Slotkin leads new bill to punish parents for not securing guns from children who use them

Two weeks after a shooting at Oxford High School left four students dead, Rep. Elissa Slotkin says she had to respond to this tragedy - by working to prevent another one like it, in the future.

The suspected shooter, Ethan Crumbley, used a gun that his parents purchased for him. They are now facing manslaughter charges.

"All across the country we happen to have kids who are getting their hands on weapons, because their parents have guns In the house and don’t secure them," said Slotkin (D-8th District)

On Wednesday, Congresswoman Slotkin introduced legislation that requires the safe storage of guns, called the Safe Guns Safe Kids Act.

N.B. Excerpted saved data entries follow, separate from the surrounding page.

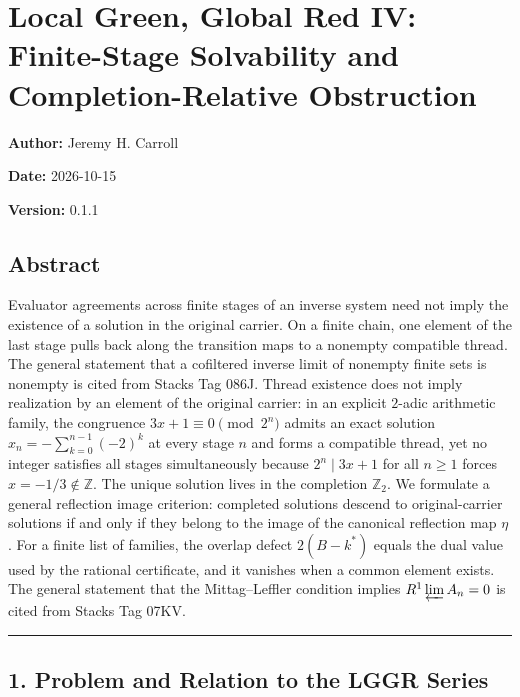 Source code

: \documentclass[
  11pt,
]{article}
\author{}
\date{2026-10-15}
\theoremstyle{plain}
\theoremstyle{definition}\newtheorem{definition}[theorem]{Definition}
\theoremstyle{remark}\newtheorem*{remark}{Remark}
\begin{document}
\section{Local Green, Global Red IV: Finite-Stage Solvability and
Completion-Relative
Obstruction}\label{local-green-global-red-iv-finite-stage-solvability-and-completion-relative-obstruction}

\textbf{Author:} Jeremy H. Carroll

\textbf{Date:} 2026-10-15

\textbf{Version:} 0.1.1

\subsection{Abstract}\label{abstract}

Evaluator agreements across finite stages of an inverse system need not
imply the existence of a solution in the original carrier. On a finite
chain, one element of the last stage pulls back along the transition
maps to a nonempty compatible thread. The general statement that a
cofiltered inverse limit of nonempty finite sets is nonempty is cited
from Stacks Tag 086J. Thread existence does not imply realization by an
element of the original carrier: in an explicit \(2\)-adic arithmetic
family, the congruence \(3x+1 \equiv 0 \pmod{2^n}\) admits an exact
solution \(x_n = -\sum_{k=0}^{n-1}(-2)^k\) at every stage \(n\) and
forms a compatible thread, yet no integer satisfies all stages
simultaneously because \(2^n \mid 3x+1\) for all \(n \ge 1\) forces
\(x = -1/3 \notin \mathbb{Z}\). The unique solution lives in the
completion \(\mathbb{Z}_2\). We formulate a general reflection image
criterion: completed solutions descend to original-carrier solutions if
and only if they belong to the image of the canonical reflection map
\(\eta\). For a finite list of families, the overlap defect \(2(B-k^*)\)
equals the dual value used by the rational certificate, and it vanishes
when a common element exists. The general statement that the
Mittag--Leffler condition implies \(R^1 \varprojlim A_n = 0\) is cited
from Stacks Tag 07KV.

\begin{center}\rule{0.5\linewidth}{0.5pt}\end{center}

\subsection{1. Problem and Relation to the LGGR
Series}\label{problem-and-relation-to-the-lggr-series}
\end{document}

"If you’re going to be a responsible gun owner and you have children in the home, you have to lock it up," she said. "You have to put it in the safe, you have to put it in a secure location.

"If that child goes on to commit a crime or hurt others, you could be liable, you could be held accountable criminally for up to five years in prison."

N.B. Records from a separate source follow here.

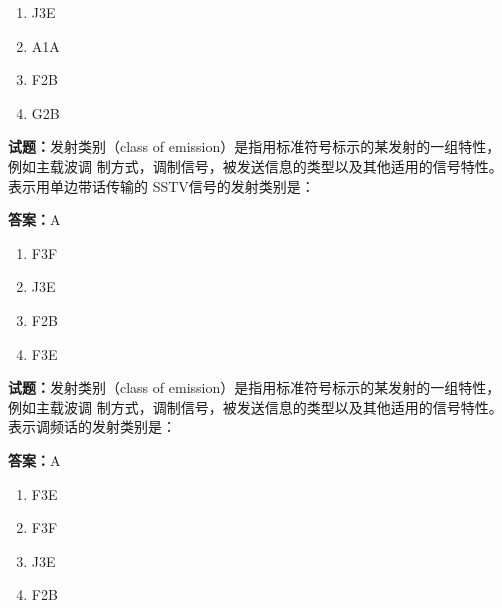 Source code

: \documentclass{ctexbook}
\begin{document}
\begin{enumerate}[leftmargin=3em]
  \item J3E 

  \item A1A 

  \item F2B 

  \item G2B 

\end{enumerate}





\vspace{1em}

\textbf{试题：}发射类别（class of emission）是指用标准符号标示的某发射的一组特性，例如主载波调
制方式，调制信号，被发送信息的类型以及其他适用的信号特性。表示用单边带话传输的
SSTV信号的发射类别是： 

\textbf{答案：}A 

\begin{enumerate}[leftmargin=3em]
  \item F3F 

  \item J3E 


  \item F2B 

  \item F3E 

\end{enumerate}





\vspace{1em}

\textbf{试题：}发射类别（class of emission）是指用标准符号标示的某发射的一组特性，例如主载波调
制方式，调制信号，被发送信息的类型以及其他适用的信号特性。表示调频话的发射类别是： 

\textbf{答案：}A 

\begin{enumerate}[leftmargin=3em]
  \item F3E 

  \item F3F 

  \item J3E 

  \item F2B 

\end{enumerate}
\end{document}
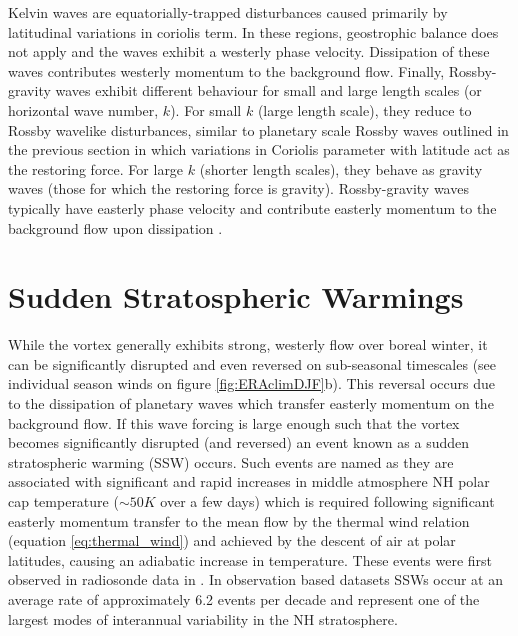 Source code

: Kelvin waves are equatorially-trapped disturbances caused primarily by latitudinal variations in coriolis term. In these regions, geostrophic balance does not apply and the waves exhibit a westerly phase velocity. Dissipation of these waves contributes westerly momentum to the background flow. Finally, Rossby-gravity waves exhibit different behaviour for small and large length scales (or horizontal wave number, $k$). For small $k$ (large length scale), they reduce to Rossby wavelike disturbances, similar to planetary scale Rossby waves outlined in the previous section in which variations in Coriolis parameter with latitude act as the restoring force. For large $k$ (shorter length scales), they behave as gravity waves (those for which the restoring force is gravity). Rossby-gravity waves typically have easterly phase velocity and contribute easterly momentum to the background flow upon dissipation \citep{andrewsPlanetary1976}.

\section{Sudden Stratospheric Warmings}
\label{sec:SSWs}
While the vortex generally exhibits strong, westerly flow over boreal winter, it can be significantly disrupted and even reversed on sub-seasonal timescales
(see individual season winds on figure \ref{fig:ERAclimDJF}b). This reversal occurs due to the dissipation of planetary waves which transfer easterly momentum on the background flow. If this wave forcing is large enough such that the vortex becomes significantly disrupted (and reversed) an event known as a sudden stratospheric warming (SSW) occurs. Such events are named as they are associated with significant and rapid increases in middle atmosphere NH polar cap temperature ($\sim50K$ over a few days) which is required following significant easterly momentum transfer to the mean flow by the thermal wind relation (equation \ref{eq:thermal_wind}) and achieved by the descent of air at polar latitudes, causing an adiabatic increase in temperature. These events were first observed in radiosonde data in \cite{scherhagExplosionsartigen1952}. In observation based datasets SSWs occur at an average rate of approximately 6.2 events per decade \citep{butlerSudden2017} and represent one of the largest modes of interannual variability in the NH stratosphere.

Some gun owners FOX 2 spoke to applaud the law and hope it will get passed.

"They should face jail time," said Mattie Williams, a gun owner, Southfield.

"The law should be passed," said Harold Hogue, a gun owner. "You've got to face the consequences for your errors."

Slotkin says she has GOP support from across the aisle.

"I’ve heard from a lot of Republicans who say yeah it just makes sense," she said.

As for critics who believe this law is an infringement on the rights of some citizens, Slotkin offers this argument:

"This isn’t about your gun, this is about kids' safety," she said.

Slotkin believes in passing the Safe Guns Safe Kids Act will save lives.

"There’s an accidental shooting by a child, one a day in this country and 91 percent of the victims are other children. It’s children killing children."

Slotkin believes the Safe Guns Safe Kids Act can bring about a positive change

"We want to get Republican and Democratic co-sponsors on the bill, and then my hope would be as we head into early next year, that we get time to actually bring it to a vote," she said.